Scan the material below for lines with the word "элементов" and reply with how many there are, nothing else.

** DATA TO USE follows **

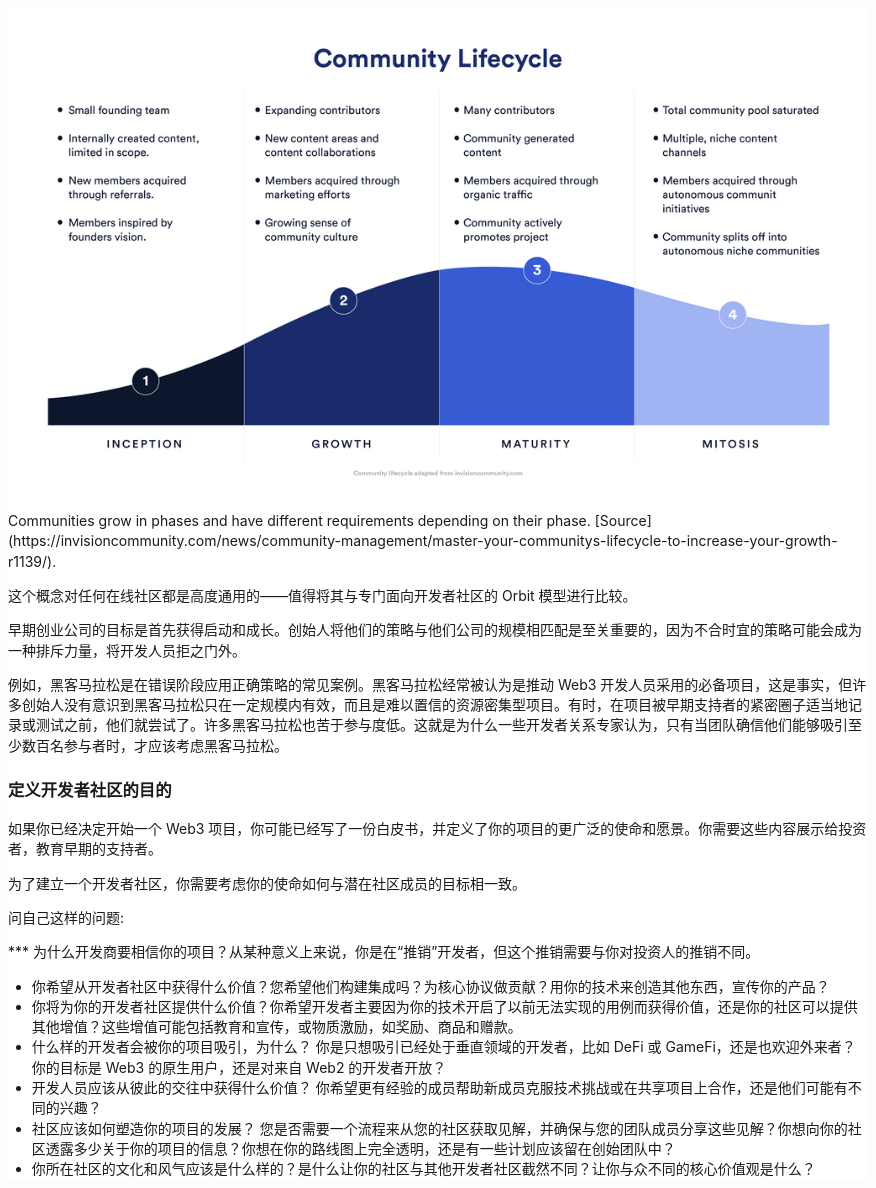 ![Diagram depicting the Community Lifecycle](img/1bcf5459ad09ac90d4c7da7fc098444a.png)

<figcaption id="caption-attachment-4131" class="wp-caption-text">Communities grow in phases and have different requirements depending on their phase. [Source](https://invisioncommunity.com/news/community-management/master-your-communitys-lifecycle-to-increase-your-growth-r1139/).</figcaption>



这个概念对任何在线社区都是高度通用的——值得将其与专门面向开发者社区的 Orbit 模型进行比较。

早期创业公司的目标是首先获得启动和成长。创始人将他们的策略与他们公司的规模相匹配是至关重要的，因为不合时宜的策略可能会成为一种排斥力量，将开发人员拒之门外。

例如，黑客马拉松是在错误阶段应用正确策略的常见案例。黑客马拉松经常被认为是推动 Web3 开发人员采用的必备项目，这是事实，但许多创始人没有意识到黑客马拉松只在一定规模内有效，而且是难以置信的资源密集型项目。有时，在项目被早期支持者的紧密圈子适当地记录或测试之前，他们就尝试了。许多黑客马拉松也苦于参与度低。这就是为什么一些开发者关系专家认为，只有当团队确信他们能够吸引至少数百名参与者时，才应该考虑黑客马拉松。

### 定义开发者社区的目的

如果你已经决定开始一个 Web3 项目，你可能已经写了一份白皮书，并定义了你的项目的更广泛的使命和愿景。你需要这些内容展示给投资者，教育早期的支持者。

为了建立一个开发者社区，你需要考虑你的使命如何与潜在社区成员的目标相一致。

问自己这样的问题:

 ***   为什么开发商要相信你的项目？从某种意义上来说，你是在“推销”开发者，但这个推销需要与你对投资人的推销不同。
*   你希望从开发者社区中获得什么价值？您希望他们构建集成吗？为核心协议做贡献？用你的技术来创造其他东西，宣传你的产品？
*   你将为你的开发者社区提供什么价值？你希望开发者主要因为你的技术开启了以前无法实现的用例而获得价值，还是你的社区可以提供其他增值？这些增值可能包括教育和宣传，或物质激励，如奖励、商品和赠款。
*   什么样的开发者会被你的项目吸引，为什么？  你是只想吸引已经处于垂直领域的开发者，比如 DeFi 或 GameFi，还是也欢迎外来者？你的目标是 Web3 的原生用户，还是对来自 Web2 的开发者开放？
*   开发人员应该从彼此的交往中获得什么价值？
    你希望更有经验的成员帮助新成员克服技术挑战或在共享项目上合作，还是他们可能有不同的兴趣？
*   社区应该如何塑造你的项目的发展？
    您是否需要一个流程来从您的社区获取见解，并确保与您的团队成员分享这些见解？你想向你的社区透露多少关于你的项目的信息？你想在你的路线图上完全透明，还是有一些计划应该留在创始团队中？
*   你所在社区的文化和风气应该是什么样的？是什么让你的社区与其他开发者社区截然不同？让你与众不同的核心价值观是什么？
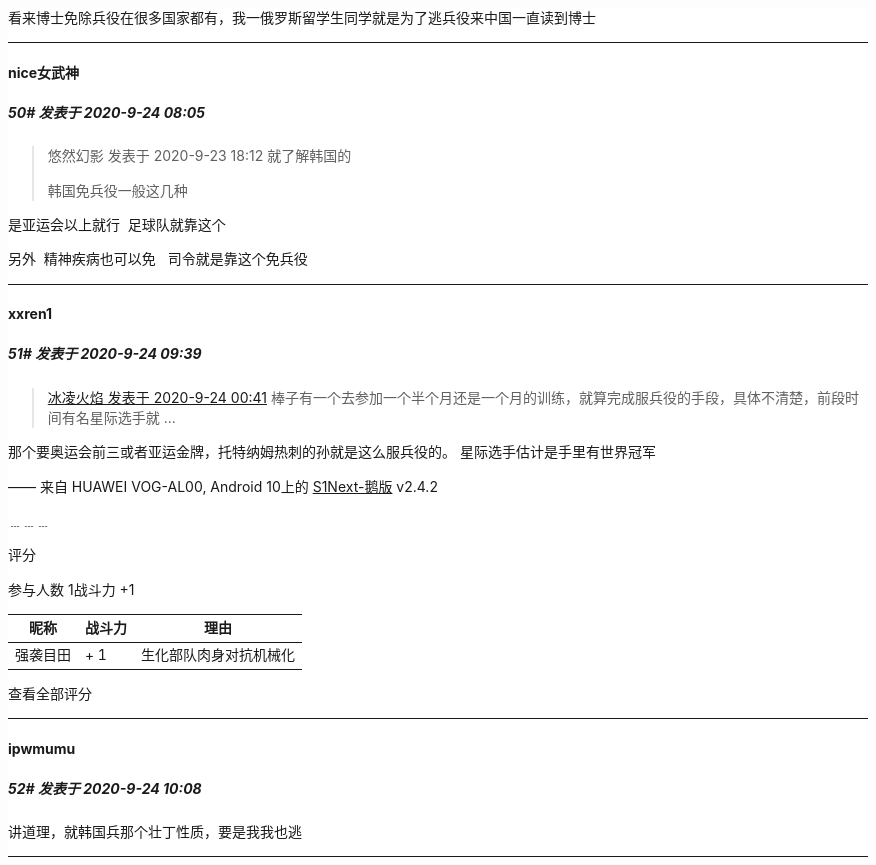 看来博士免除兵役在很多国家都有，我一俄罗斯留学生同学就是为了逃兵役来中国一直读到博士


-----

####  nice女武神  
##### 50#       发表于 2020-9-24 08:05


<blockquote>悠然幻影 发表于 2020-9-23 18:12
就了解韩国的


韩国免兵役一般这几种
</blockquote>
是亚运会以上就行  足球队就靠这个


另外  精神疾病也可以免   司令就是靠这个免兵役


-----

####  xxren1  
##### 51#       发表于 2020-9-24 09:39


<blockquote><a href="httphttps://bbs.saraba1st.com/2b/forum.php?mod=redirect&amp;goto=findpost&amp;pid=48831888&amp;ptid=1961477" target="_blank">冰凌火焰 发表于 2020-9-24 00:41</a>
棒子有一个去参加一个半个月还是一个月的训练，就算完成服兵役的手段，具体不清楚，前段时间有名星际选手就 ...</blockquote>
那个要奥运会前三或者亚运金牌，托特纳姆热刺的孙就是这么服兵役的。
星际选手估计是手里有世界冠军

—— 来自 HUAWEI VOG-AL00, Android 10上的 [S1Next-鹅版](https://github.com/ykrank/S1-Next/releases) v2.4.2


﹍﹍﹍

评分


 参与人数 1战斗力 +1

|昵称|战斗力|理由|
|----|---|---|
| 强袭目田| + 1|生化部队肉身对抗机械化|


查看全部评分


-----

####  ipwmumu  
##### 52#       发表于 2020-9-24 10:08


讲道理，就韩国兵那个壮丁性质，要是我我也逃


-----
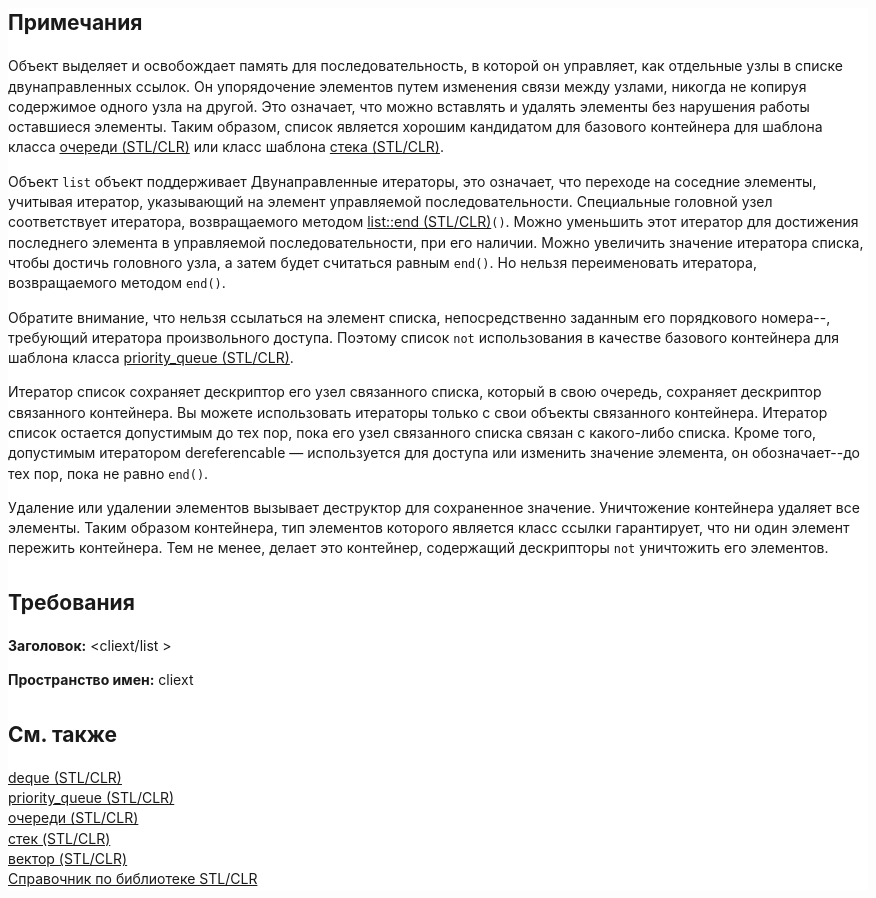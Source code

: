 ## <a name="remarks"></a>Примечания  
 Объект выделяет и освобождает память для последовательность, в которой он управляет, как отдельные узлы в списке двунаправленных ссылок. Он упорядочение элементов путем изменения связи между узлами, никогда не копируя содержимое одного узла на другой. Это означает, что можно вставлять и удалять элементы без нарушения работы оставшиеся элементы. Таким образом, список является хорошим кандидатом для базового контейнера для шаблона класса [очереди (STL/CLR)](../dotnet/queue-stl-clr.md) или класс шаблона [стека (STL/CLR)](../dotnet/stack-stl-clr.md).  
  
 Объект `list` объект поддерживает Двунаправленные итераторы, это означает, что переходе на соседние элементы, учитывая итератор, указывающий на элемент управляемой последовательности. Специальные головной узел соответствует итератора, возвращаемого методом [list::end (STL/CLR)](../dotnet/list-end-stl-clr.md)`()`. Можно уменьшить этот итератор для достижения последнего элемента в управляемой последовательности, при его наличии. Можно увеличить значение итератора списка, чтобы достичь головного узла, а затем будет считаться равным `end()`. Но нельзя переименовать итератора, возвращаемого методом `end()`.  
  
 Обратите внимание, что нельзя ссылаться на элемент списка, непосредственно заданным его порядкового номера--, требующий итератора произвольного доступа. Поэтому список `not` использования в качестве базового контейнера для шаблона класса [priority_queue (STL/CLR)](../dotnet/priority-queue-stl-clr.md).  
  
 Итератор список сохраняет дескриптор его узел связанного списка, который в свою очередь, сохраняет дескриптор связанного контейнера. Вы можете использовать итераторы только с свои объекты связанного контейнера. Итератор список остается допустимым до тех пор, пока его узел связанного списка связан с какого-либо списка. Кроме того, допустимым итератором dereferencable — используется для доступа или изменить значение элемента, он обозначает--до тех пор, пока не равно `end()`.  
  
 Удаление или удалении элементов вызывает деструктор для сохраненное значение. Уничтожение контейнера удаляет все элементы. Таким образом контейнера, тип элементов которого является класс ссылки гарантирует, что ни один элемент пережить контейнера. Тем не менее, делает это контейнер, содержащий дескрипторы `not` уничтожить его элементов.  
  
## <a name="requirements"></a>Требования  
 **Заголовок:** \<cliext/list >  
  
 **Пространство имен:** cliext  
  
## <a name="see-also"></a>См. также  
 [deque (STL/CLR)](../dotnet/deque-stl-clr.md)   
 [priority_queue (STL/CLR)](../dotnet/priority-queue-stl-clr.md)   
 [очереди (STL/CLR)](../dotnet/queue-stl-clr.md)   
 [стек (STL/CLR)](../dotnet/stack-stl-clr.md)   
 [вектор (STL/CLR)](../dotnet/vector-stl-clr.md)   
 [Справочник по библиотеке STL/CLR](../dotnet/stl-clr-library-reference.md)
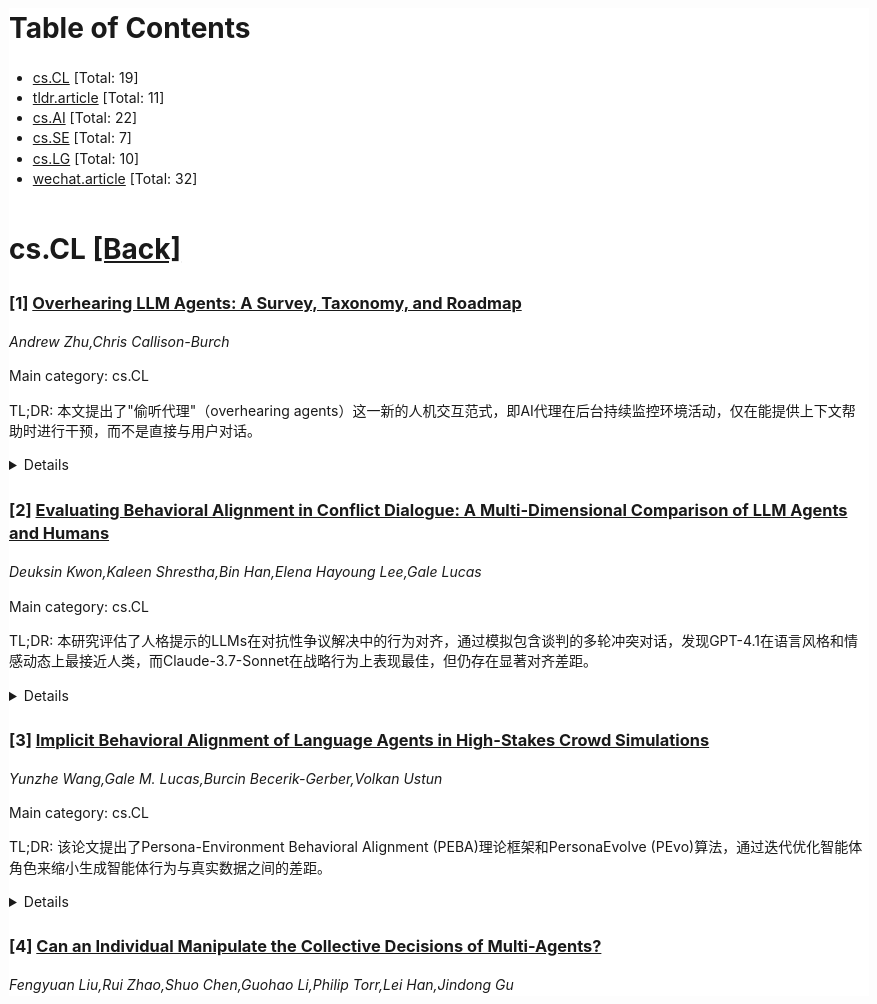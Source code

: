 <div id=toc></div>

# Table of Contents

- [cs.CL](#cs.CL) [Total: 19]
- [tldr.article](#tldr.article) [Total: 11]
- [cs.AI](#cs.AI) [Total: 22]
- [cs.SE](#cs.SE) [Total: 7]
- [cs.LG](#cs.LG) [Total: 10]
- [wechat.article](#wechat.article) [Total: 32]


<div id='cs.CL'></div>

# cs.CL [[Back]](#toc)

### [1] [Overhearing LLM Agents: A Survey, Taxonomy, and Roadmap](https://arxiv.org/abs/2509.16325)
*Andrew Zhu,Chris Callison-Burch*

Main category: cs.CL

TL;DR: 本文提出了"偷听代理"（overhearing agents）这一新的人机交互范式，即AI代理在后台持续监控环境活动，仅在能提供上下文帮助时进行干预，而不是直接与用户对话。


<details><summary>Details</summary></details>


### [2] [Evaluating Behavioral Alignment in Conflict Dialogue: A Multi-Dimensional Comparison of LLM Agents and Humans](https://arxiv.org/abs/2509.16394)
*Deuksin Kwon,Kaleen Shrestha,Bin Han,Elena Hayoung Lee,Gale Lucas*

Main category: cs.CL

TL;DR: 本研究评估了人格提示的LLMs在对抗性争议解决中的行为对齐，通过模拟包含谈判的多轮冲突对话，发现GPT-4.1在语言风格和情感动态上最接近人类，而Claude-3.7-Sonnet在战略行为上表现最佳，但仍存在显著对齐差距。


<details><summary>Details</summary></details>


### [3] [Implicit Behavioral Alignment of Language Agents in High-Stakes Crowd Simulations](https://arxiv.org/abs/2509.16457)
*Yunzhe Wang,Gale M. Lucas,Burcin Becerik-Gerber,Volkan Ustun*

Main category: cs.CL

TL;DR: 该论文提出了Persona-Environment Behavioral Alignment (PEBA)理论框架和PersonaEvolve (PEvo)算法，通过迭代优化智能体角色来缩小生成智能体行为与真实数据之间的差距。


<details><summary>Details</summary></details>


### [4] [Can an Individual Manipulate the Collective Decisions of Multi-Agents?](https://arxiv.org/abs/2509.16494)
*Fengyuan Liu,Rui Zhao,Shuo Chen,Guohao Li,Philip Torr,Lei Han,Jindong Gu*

** End of DATA TO USE **

**THE ANSWER**:
2